§ WORK TO COMPLETE
Below are entries; output exactly the lines from the one with "6. In the newly" to the one with "### 添加新的波形类型", both included, and nothing else.
===== DATASET =====
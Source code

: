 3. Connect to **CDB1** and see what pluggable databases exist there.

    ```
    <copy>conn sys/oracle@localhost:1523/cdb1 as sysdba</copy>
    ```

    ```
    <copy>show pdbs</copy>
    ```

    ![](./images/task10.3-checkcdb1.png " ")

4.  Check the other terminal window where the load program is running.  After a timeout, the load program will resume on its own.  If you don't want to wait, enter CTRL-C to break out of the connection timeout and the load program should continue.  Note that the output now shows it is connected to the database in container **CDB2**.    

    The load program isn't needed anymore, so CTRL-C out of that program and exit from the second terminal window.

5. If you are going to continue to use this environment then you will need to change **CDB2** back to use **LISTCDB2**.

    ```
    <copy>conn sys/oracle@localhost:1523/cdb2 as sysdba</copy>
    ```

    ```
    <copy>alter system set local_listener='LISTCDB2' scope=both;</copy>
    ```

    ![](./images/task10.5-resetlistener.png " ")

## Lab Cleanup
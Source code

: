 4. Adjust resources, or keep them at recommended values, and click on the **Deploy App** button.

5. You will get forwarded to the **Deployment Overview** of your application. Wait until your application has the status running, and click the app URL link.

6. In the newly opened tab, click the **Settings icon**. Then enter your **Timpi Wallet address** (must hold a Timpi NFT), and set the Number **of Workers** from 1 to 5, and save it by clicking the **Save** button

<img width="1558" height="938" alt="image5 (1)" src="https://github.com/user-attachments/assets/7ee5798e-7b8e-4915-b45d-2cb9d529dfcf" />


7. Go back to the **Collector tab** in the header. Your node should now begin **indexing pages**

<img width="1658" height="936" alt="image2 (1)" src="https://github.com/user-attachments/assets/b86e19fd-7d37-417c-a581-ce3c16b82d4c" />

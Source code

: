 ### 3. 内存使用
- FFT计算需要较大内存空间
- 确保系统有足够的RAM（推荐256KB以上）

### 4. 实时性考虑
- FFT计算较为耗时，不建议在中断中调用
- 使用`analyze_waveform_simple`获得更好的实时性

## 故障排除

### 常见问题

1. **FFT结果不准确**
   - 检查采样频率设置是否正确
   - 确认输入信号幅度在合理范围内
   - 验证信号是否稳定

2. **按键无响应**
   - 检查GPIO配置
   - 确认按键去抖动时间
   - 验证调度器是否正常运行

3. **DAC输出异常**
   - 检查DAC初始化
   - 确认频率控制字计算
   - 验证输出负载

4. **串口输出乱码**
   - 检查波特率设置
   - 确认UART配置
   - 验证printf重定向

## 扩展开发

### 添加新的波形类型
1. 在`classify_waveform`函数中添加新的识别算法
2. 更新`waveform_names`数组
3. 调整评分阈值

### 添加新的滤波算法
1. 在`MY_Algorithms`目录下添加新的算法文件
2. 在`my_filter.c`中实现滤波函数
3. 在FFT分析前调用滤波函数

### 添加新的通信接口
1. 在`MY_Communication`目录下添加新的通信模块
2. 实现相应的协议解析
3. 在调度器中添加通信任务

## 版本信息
=====
§ SOLUTION FOR THIS EXERCISE
6. In the newly opened tab, click the **Settings icon**. Then enter your **Timpi Wallet address** (must hold a Timpi NFT), and set the Number **of Workers** from 1 to 5, and save it by clicking the **Save** button

<img width="1558" height="938" alt="image5 (1)" src="https://github.com/user-attachments/assets/7ee5798e-7b8e-4915-b45d-2cb9d529dfcf" />


7. Go back to the **Collector tab** in the header. Your node should now begin **indexing pages**

<img width="1658" height="936" alt="image2 (1)" src="https://github.com/user-attachments/assets/b86e19fd-7d37-417c-a581-ce3c16b82d4c" />

Source code

: ### 3. 内存使用
- FFT计算需要较大内存空间
- 确保系统有足够的RAM（推荐256KB以上）

### 4. 实时性考虑
- FFT计算较为耗时，不建议在中断中调用
- 使用`analyze_waveform_simple`获得更好的实时性

## 故障排除

### 常见问题

1. **FFT结果不准确**
   - 检查采样频率设置是否正确
   - 确认输入信号幅度在合理范围内
   - 验证信号是否稳定

2. **按键无响应**
   - 检查GPIO配置
   - 确认按键去抖动时间
   - 验证调度器是否正常运行

3. **DAC输出异常**
   - 检查DAC初始化
   - 确认频率控制字计算
   - 验证输出负载

4. **串口输出乱码**
   - 检查波特率设置
   - 确认UART配置
   - 验证printf重定向

## 扩展开发

### 添加新的波形类型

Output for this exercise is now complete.